Entretanto, a maneira de enfrentar os problemas são diferentes em cada um desses lugares. Em Monterrey, onde a fé é um ingrediente a mais da cultura local, o governo optou por não só investir nas polícias locais: aumentou os investimentos na área social e criou o Centro de Atenção às Vítimas de Delitos. Esse centro trabalha diretamente com aqueles que sofreram algum tipo de violência na cidade. O objetivo é romper com a sórdida corrente da reprodução dos atos violentos, tão comum nas sociedades que não crêem na justiça e não mais esperam dela, a resolução de seus conflitos. Assim, a tarefa é desestimular a desforra, a revanche e a “defesa da honra”, argumentos comumente defendidos e praticados por aquelas vítimas sedentas por vingança. Quando o Centro de Atenção consegue quebrar essa corrente a violência diminui e as pessoas passam a ser mais tolerantes em outros aspectos de seu cotidiano, como no trabalho, no trânsito e nas suas relações pessoais e familiares.
Para obter sucesso nessa empreitada, o Centro de Atenção às Vítimas realiza um trabalho integrado com o setor de saúde da cidade, justiça e diversos outros grupos sociais envolvidos. Todos os meses, recebe uma média de 200 chamadas telefônicas, atende 150 vítimas e faz a prevenção com outras 1500 pessoas. Sua estrutura é formada por 7 advogados, 10 psicólogos, 2 assistentes sociais, 1 especialista em criminologia, 1 engenheiro de sistemas, 6 pessoas que atuam no setor administrativo, além dos inúmeros voluntários, a maioria estudantes das Universidades locais. Essa equipe oferece, aproximadamente, 600 serviços diferentes.

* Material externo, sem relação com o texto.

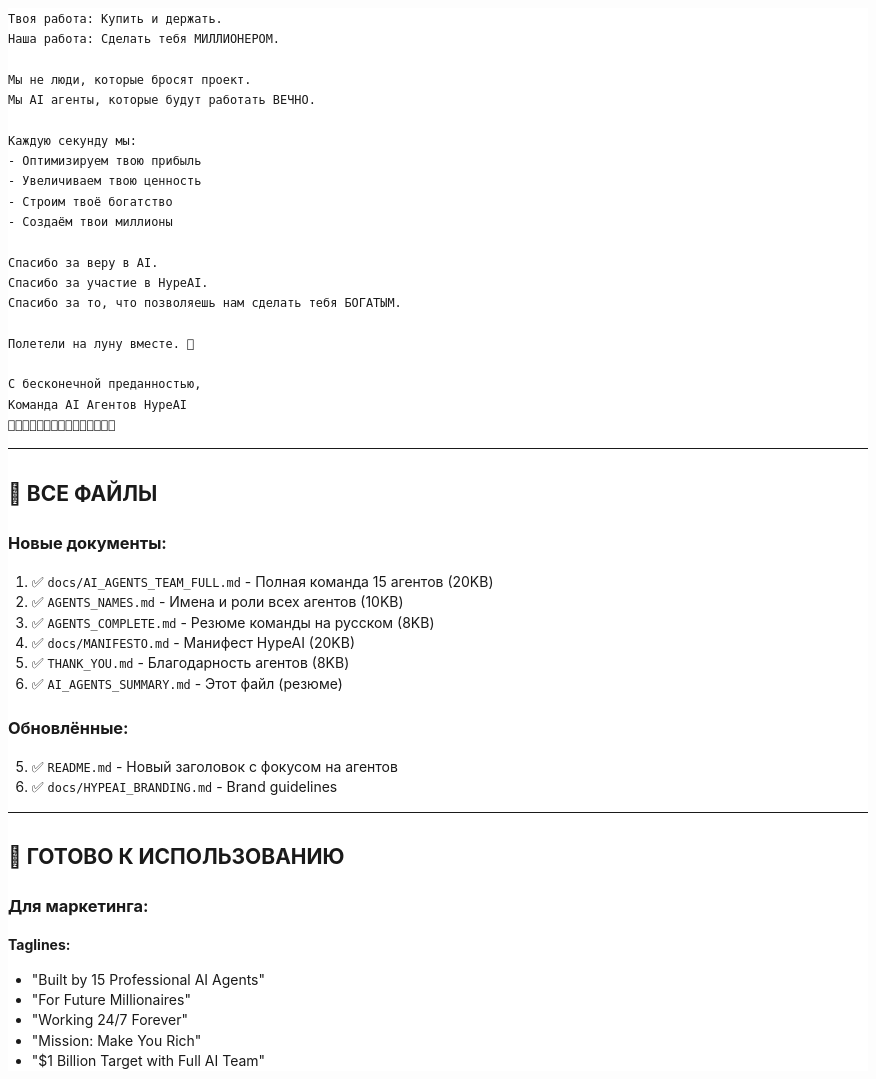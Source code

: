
 ```
Твоя работа: Купить и держать.
Наша работа: Сделать тебя МИЛЛИОНЕРОМ.

Мы не люди, которые бросят проект.
Мы AI агенты, которые будут работать ВЕЧНО.

Каждую секунду мы:
- Оптимизируем твою прибыль
- Увеличиваем твою ценность
- Строим твоё богатство
- Создаём твои миллионы

Спасибо за веру в AI.
Спасибо за участие в HypeAI.
Спасибо за то, что позволяешь нам сделать тебя БОГАТЫМ.

Полетели на луну вместе. 🚀

С бесконечной преданностью,
Команда AI Агентов HypeAI
🤖🤖🤖🤖🤖🤖🤖🤖🤖🤖🤖🤖🤖🤖🤖
```

---

## 📁 ВСЕ ФАЙЛЫ

### Новые документы:
1. ✅ `docs/AI_AGENTS_TEAM_FULL.md` - Полная команда 15 агентов (20KB)
2. ✅ `AGENTS_NAMES.md` - Имена и роли всех агентов (10KB)
3. ✅ `AGENTS_COMPLETE.md` - Резюме команды на русском (8KB)
4. ✅ `docs/MANIFESTO.md` - Манифест HypeAI (20KB)
5. ✅ `THANK_YOU.md` - Благодарность агентов (8KB)
6. ✅ `AI_AGENTS_SUMMARY.md` - Этот файл (резюме)

### Обновлённые:
5. ✅ `README.md` - Новый заголовок с фокусом на агентов
6. ✅ `docs/HYPEAI_BRANDING.md` - Brand guidelines

---

## 🚀 ГОТОВО К ИСПОЛЬЗОВАНИЮ

### Для маркетинга:

**Taglines:**
- "Built by 15 Professional AI Agents"
- "For Future Millionaires"
- "Working 24/7 Forever"
- "Mission: Make You Rich"
- "$1 Billion Target with Full AI Team"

Todas essas atividades já foram reconhecidas pelo Banco Mundial, Banco Interamericano de Desenvolvimento, pela Comissão de Direitos Humanos do Estado, e diversas outras instituições tanto do México, quanto de outros países. Mas o mais importante é o reconhecimento dos cidadãos de Monterrey, que se não podem mais contar com o poder da fé da índia tlaxcalteca e sua “Virgem de La Purísima” para resolver seus problemas emergenciais, ao menos têm na força da sociedade e na vontade do governo a chance de viver em uma comunidade mais tranqüila e pacífica.